TASK INPUTS
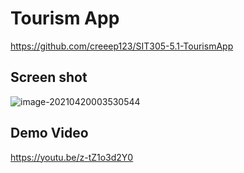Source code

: # Tourism App

https://github.com/creeep123/SIT305-5.1-TourismApp

## Screen shot

![image-20210420003530544](https://gitee.com/yxon123/gitee-sources/raw/master//Images/image-20210420003530544.png)

## Demo Video

https://youtu.be/z-tZ1o3d2Y0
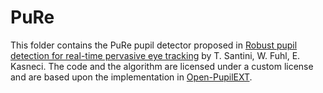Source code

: # PuRe
This folder contains the PuRe pupil detector proposed in [Robust pupil detection for real-time pervasive eye tracking](https://doi.org/10.1016/j.cviu.2018.02.002) by T. Santini, W. Fuhl, E. Kasneci. The code and the algorithm are licensed under a custom license and are based upon the implementation in [Open-PupilEXT](https://github.com/openPupil/Open-PupilEXT).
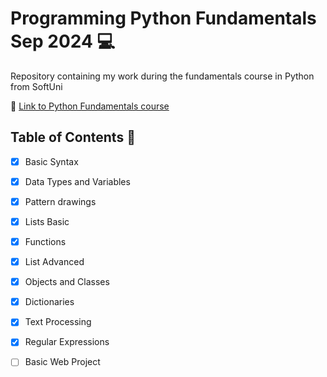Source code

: # **Programming Python Fundamentals Sep 2024** 💻

Repository containing my work during the fundamentals course in Python from SoftUni

🔗 [Link to Python Fundamentals course](https://softuni.bg/trainings/4693/programming-fundamentals-with-python-september-2024)

## **Table of Contents** 📑

- [x] Basic Syntax
- [x] Data Types and Variables
- [x] Pattern drawings
- [x] Lists Basic
- [x] Functions
- [x] List Advanced
- [x] Objects and Classes
- [x] Dictionaries
- [x] Text Processing
- [x] Regular Expressions
- [ ] Basic Web Project

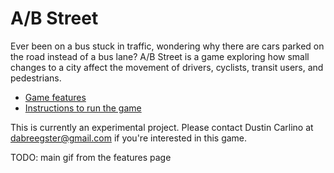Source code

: # A/B Street

Ever been on a bus stuck in traffic, wondering why there are cars parked on the
road instead of a bus lane? A/B Street is a game exploring how small changes to
a city affect the movement of drivers, cyclists, transit users, and pedestrians.

- [Game features](docs/articles/features/article.md)
- [Instructions to run the game](docs/INSTRUCTIONS.md)

This is currently an experimental project. Please contact Dustin Carlino at
<dabreegster@gmail.com> if you're interested in this game.

TODO: main gif from the features page

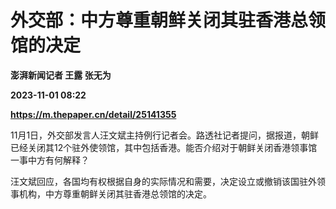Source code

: # 外交部：中方尊重朝鲜关闭其驻香港总领馆的决定
**澎湃新闻记者 王露 张无为**

**2023-11-01 08:22**

**https://m.thepaper.cn/detail/25141355**

11月1日，外交部发言人汪文斌主持例行记者会。路透社记者提问，据报道，朝鲜已经关闭其12个驻外使领馆，其中包括香港。能否介绍对于朝鲜关闭香港领事馆一事中方有何解释？

汪文斌回应，各国均有权根据自身的实际情况和需要，决定设立或撤销该国驻外领事机构，中方尊重朝鲜关闭其驻香港总领馆的决定。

REQUIREMENT
Begin with the line containing "- [x] Objects and Classes" and end with the last line of the entries above. Copy those lines exactly, both ends included, and drop every picture.

OUTPUT
- [x] Objects and Classes
- [x] Dictionaries
- [x] Text Processing
- [x] Regular Expressions
- [ ] Basic Web Project

Source code

: # A/B Street

Ever been on a bus stuck in traffic, wondering why there are cars parked on the
road instead of a bus lane? A/B Street is a game exploring how small changes to
a city affect the movement of drivers, cyclists, transit users, and pedestrians.

- [Game features](docs/articles/features/article.md)
- [Instructions to run the game](docs/INSTRUCTIONS.md)

This is currently an experimental project. Please contact Dustin Carlino at
<dabreegster@gmail.com> if you're interested in this game.

TODO: main gif from the features page

Source code

: # 外交部：中方尊重朝鲜关闭其驻香港总领馆的决定
**澎湃新闻记者 王露 张无为**

**2023-11-01 08:22**

**https://m.thepaper.cn/detail/25141355**

11月1日，外交部发言人汪文斌主持例行记者会。路透社记者提问，据报道，朝鲜已经关闭其12个驻外使领馆，其中包括香港。能否介绍对于朝鲜关闭香港领事馆一事中方有何解释？

汪文斌回应，各国均有权根据自身的实际情况和需要，决定设立或撤销该国驻外领事机构，中方尊重朝鲜关闭其驻香港总领馆的决定。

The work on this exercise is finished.